Problem -
Every line in the records below between the one holding "- **3.3.4.** Dinamik" and the one holding "- **3.4.2.** Metin", inclusive, is to be set down exactly; all other lines are to be left out.

The data -
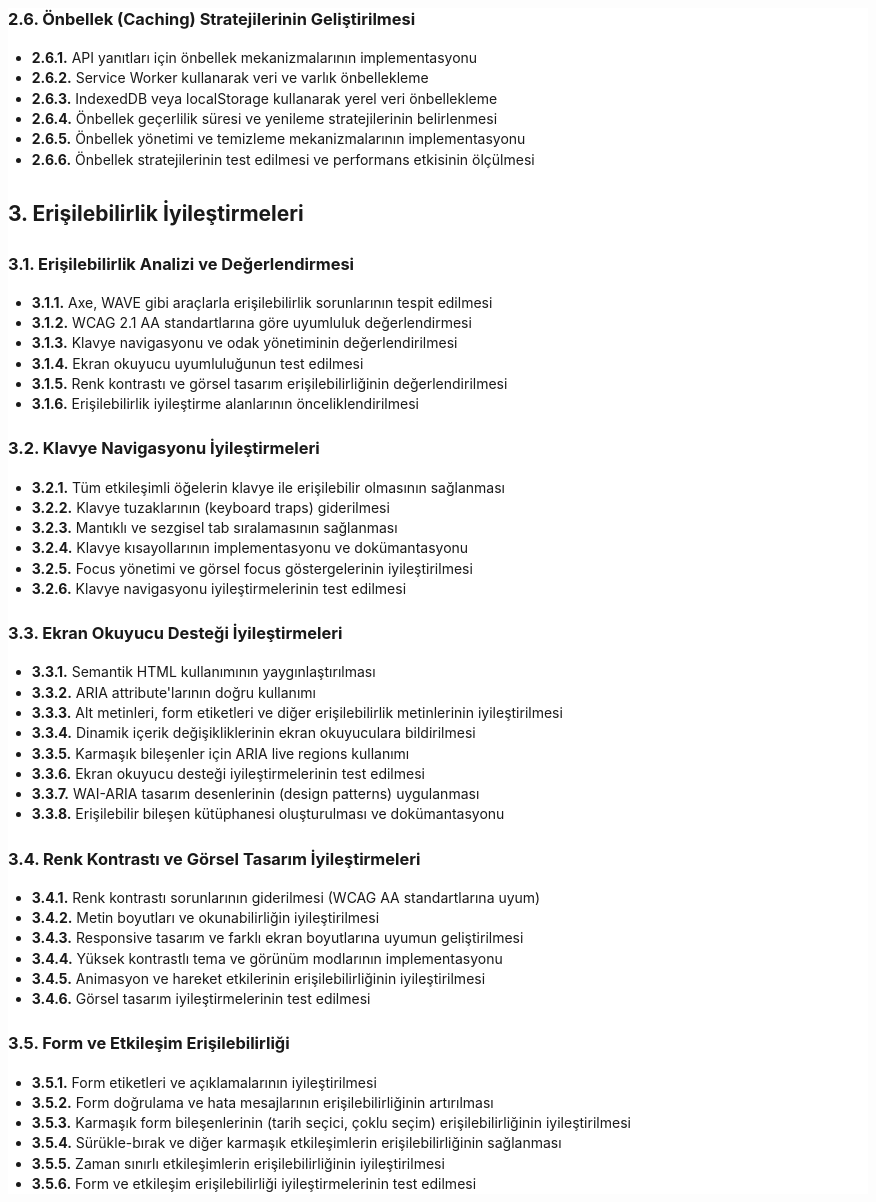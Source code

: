 ### 2.6. Önbellek (Caching) Stratejilerinin Geliştirilmesi
- **2.6.1.** API yanıtları için önbellek mekanizmalarının implementasyonu
- **2.6.2.** Service Worker kullanarak veri ve varlık önbellekleme
- **2.6.3.** IndexedDB veya localStorage kullanarak yerel veri önbellekleme
- **2.6.4.** Önbellek geçerlilik süresi ve yenileme stratejilerinin belirlenmesi
- **2.6.5.** Önbellek yönetimi ve temizleme mekanizmalarının implementasyonu
- **2.6.6.** Önbellek stratejilerinin test edilmesi ve performans etkisinin ölçülmesi

## 3. Erişilebilirlik İyileştirmeleri

### 3.1. Erişilebilirlik Analizi ve Değerlendirmesi
- **3.1.1.** Axe, WAVE gibi araçlarla erişilebilirlik sorunlarının tespit edilmesi
- **3.1.2.** WCAG 2.1 AA standartlarına göre uyumluluk değerlendirmesi
- **3.1.3.** Klavye navigasyonu ve odak yönetiminin değerlendirilmesi
- **3.1.4.** Ekran okuyucu uyumluluğunun test edilmesi
- **3.1.5.** Renk kontrastı ve görsel tasarım erişilebilirliğinin değerlendirilmesi
- **3.1.6.** Erişilebilirlik iyileştirme alanlarının önceliklendirilmesi

### 3.2. Klavye Navigasyonu İyileştirmeleri
- **3.2.1.** Tüm etkileşimli öğelerin klavye ile erişilebilir olmasının sağlanması
- **3.2.2.** Klavye tuzaklarının (keyboard traps) giderilmesi
- **3.2.3.** Mantıklı ve sezgisel tab sıralamasının sağlanması
- **3.2.4.** Klavye kısayollarının implementasyonu ve dokümantasyonu
- **3.2.5.** Focus yönetimi ve görsel focus göstergelerinin iyileştirilmesi
- **3.2.6.** Klavye navigasyonu iyileştirmelerinin test edilmesi

### 3.3. Ekran Okuyucu Desteği İyileştirmeleri
- **3.3.1.** Semantik HTML kullanımının yaygınlaştırılması
- **3.3.2.** ARIA attribute'larının doğru kullanımı
- **3.3.3.** Alt metinleri, form etiketleri ve diğer erişilebilirlik metinlerinin iyileştirilmesi
- **3.3.4.** Dinamik içerik değişikliklerinin ekran okuyuculara bildirilmesi
- **3.3.5.** Karmaşık bileşenler için ARIA live regions kullanımı
- **3.3.6.** Ekran okuyucu desteği iyileştirmelerinin test edilmesi
- **3.3.7.** WAI-ARIA tasarım desenlerinin (design patterns) uygulanması
- **3.3.8.** Erişilebilir bileşen kütüphanesi oluşturulması ve dokümantasyonu

### 3.4. Renk Kontrastı ve Görsel Tasarım İyileştirmeleri
- **3.4.1.** Renk kontrastı sorunlarının giderilmesi (WCAG AA standartlarına uyum)
- **3.4.2.** Metin boyutları ve okunabilirliğin iyileştirilmesi
- **3.4.3.** Responsive tasarım ve farklı ekran boyutlarına uyumun geliştirilmesi
- **3.4.4.** Yüksek kontrastlı tema ve görünüm modlarının implementasyonu
- **3.4.5.** Animasyon ve hareket etkilerinin erişilebilirliğinin iyileştirilmesi
- **3.4.6.** Görsel tasarım iyileştirmelerinin test edilmesi

### 3.5. Form ve Etkileşim Erişilebilirliği
- **3.5.1.** Form etiketleri ve açıklamalarının iyileştirilmesi
- **3.5.2.** Form doğrulama ve hata mesajlarının erişilebilirliğinin artırılması
- **3.5.3.** Karmaşık form bileşenlerinin (tarih seçici, çoklu seçim) erişilebilirliğinin iyileştirilmesi
- **3.5.4.** Sürükle-bırak ve diğer karmaşık etkileşimlerin erişilebilirliğinin sağlanması
- **3.5.5.** Zaman sınırlı etkileşimlerin erişilebilirliğinin iyileştirilmesi
- **3.5.6.** Form ve etkileşim erişilebilirliği iyileştirmelerinin test edilmesi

Exercise response -
- **3.3.4.** Dinamik içerik değişikliklerinin ekran okuyuculara bildirilmesi
- **3.3.5.** Karmaşık bileşenler için ARIA live regions kullanımı
- **3.3.6.** Ekran okuyucu desteği iyileştirmelerinin test edilmesi
- **3.3.7.** WAI-ARIA tasarım desenlerinin (design patterns) uygulanması
- **3.3.8.** Erişilebilir bileşen kütüphanesi oluşturulması ve dokümantasyonu

### 3.4. Renk Kontrastı ve Görsel Tasarım İyileştirmeleri
- **3.4.1.** Renk kontrastı sorunlarının giderilmesi (WCAG AA standartlarına uyum)
- **3.4.2.** Metin boyutları ve okunabilirliğin iyileştirilmesi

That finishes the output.